Lay not up for yourselves treasures upon earth where moth and rust doth corrupt

Matthew 6:19


Admonitions against ostentation infiltrate nearly every creed and culture, whereby the

preoccupation with ornamentation may be perceived as innately human. Both evidence

of progress and materialistic lust, the ornamental object exists as that which is tainted

and that which is revered.


Simultaneously likened to stains upon the purity of the technical process, and intricate

indications of human dexterity and ingenuity, the decorative textile motif harbors

within its woven fibers complex perceptions of the decorative as effeminate, vain, and

commodity fetishistic.


Relegated to the interior and valued predominantly for the attractiveness of her

corporeal form, the woman as a patriarchal construct produced objects of adornment

as a narcissistic endeavor, whereby the increased ornamentation of such objects

enhanced the bodily surface, while providing pleasure to the maker knowing that her

production was intended to beautify. A form of maquillage, the textile in the

manifestation of lace, suggests the masquerade and the carnivalesque through the act

of adorning, but also through the complexity of the process as burdened with fine

conglomerated detail. Denigrated as a means of sustaining male superiority, female

textile production and the ornamentation endemic of that production were regarded as

negative and decadent, as the effeminate was charged with being fixated with the

increasingly detailed as a result of excess time directed toward the “excessive”. The

feminine was seen, then, as parasitic and ancillary to the male, busied with artificiality.

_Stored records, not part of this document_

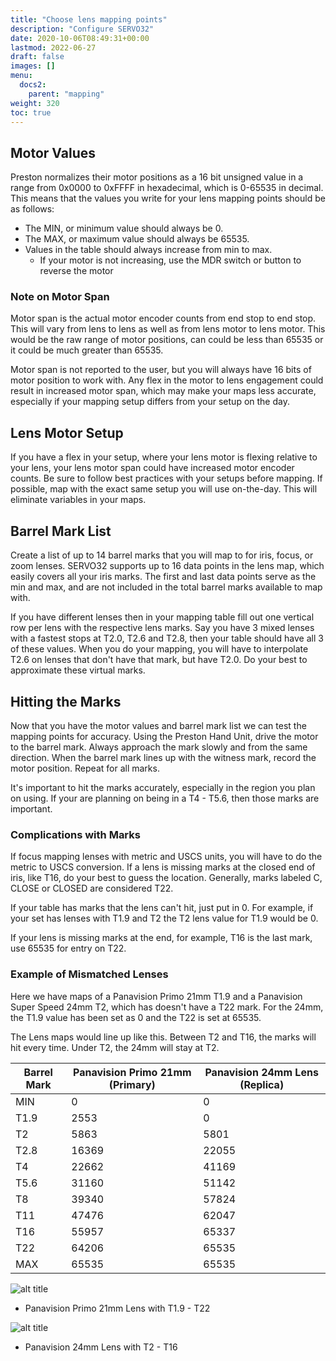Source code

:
```yaml
---
title: "Choose lens mapping points"
description: "Configure SERVO32"
date: 2020-10-06T08:49:31+00:00
lastmod: 2022-06-27
draft: false
images: []
menu:
  docs2:
    parent: "mapping"
weight: 320
toc: true
---
```


## Motor Values

Preston normalizes their motor positions as a 16 bit unsigned value in a range from 0x0000 to 0xFFFF in hexadecimal, which is 0-65535 in decimal. This means that the values you write for your lens mapping points should be as follows:

- The MIN, or minimum value should always be 0.
- The MAX, or maximum value should always be 65535.
- Values in the table should always increase from min to max.
  - If your motor is not increasing, use the MDR switch or button to reverse the motor

### Note on Motor Span

Motor span is the actual motor encoder counts from end stop to end stop. This will vary from lens to lens as well as from lens motor to lens motor. This would be the raw range of motor positions, can could be less than 65535 or it could be much greater than 65535.

Motor span is not reported to the user, but you will always have 16 bits of motor position to work with. Any flex in the motor to lens engagement could result in increased motor span, which may make your maps less accurate, especially if your mapping setup differs from your setup on the day.

## Lens Motor Setup

If you have a flex in your setup, where your lens motor is flexing relative to your lens, your lens motor span could have increased motor encoder counts. Be sure to follow best practices with your setups before mapping. If possible, map with the exact same setup you will use on-the-day. This will eliminate variables in your maps.

## Barrel Mark List

Create a list of up to 14 barrel marks that you will map to for iris, focus, or zoom lenses. SERVO32 supports up to 16 data points in the lens map, which easily covers all your iris marks. The first and last data points serve as the min and max, and are not included in the total barrel marks available to map with.

If you have different lenses then in your mapping table fill out one vertical row per lens with the respective lens marks. Say you have 3 mixed lenses with a fastest stops at T2.0, T2.6 and T2.8, then your table should have all 3 of these values. When you do your mapping, you will have to interpolate T2.6 on lenses that don't have that mark, but have T2.0. Do your best to approximate these virtual marks.

## Hitting the Marks

Now that you have the motor values and barrel mark list we can test the mapping points for accuracy. Using the Preston Hand Unit, drive the motor to the barrel mark. Always approach the mark slowly and from the same direction. When the barrel mark lines up with the witness mark, record the motor position. Repeat for all marks.

It's important to hit the marks accurately, especially in the region you plan on using. If your are planning on being in a T4 - T5.6, then those marks are important.

### Complications with Marks

If focus mapping lenses with metric and USCS units, you will have to do the metric to USCS conversion. If a lens is missing marks at the closed end of iris, like T16, do your best to guess the location. Generally, marks labeled C, CLOSE or CLOSED are considered T22.

If your table has marks that the lens can't hit, just put in 0. For example, if your set has lenses with T1.9 and T2 the T2 lens value for T1.9 would be 0.

If your lens is missing marks at the end, for example, T16 is the last mark, use 65535 for entry on T22.

### Example of Mismatched Lenses

Here we have maps of a Panavision Primo 21mm T1.9 and a Panavision Super Speed 24mm T2, which has doesn't have a T22 mark. For the 24mm, the T1.9 value has been set as 0 and the T22 is set at 65535.

The Lens maps would line up like this. Between T2 and T16, the marks will hit every time. Under T2, the 24mm will stay at T2.

| Barrel Mark | Panavision Primo 21mm (Primary) | Panavision 24mm Lens (Replica) |
| ----------- | ------------------------------- | ------------------------------ |
| MIN         | 0                               | 0                              |
| T1.9        | 2553                            | 0                              |
| T2          | 5863                            | 5801                           |
| T2.8        | 16369                           | 22055                          |
| T4          | 22662                           | 41169                          |
| T5.6        | 31160                           | 51142                          |
| T8          | 39340                           | 57824                          |
| T11         | 47476                           | 62047                          |
| T16         | 55957                           | 65337                          |
| T22         | 64206                           | 65535                          |
| MAX         | 65535                           | 65535                          |

<img src="/images/s32/panavisionprimo.png" title="Panavision Primo Lens" alt="alt title"/>

- Panavision Primo 21mm Lens with T1.9 - T22

<img src="/images/s32/panavision24mm.png" title="Panavision 24mm Lens" alt="alt title"/>

- Panavision 24mm Lens with T2 - T16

The purity of white silk stained by time and weathered by its inherent perishability, my

work exists suspended in a state of simultaneous degradation and fusion, whereby the

ornamental motif is anthropomorphicized assuming an organic character. The female

attention to detail is present, yet an overarching evocation of absence pervades. Placed

behind glass, the pin-centric design assumes the guise of the specimen – the vanitas

comingling with the pseudoscientific.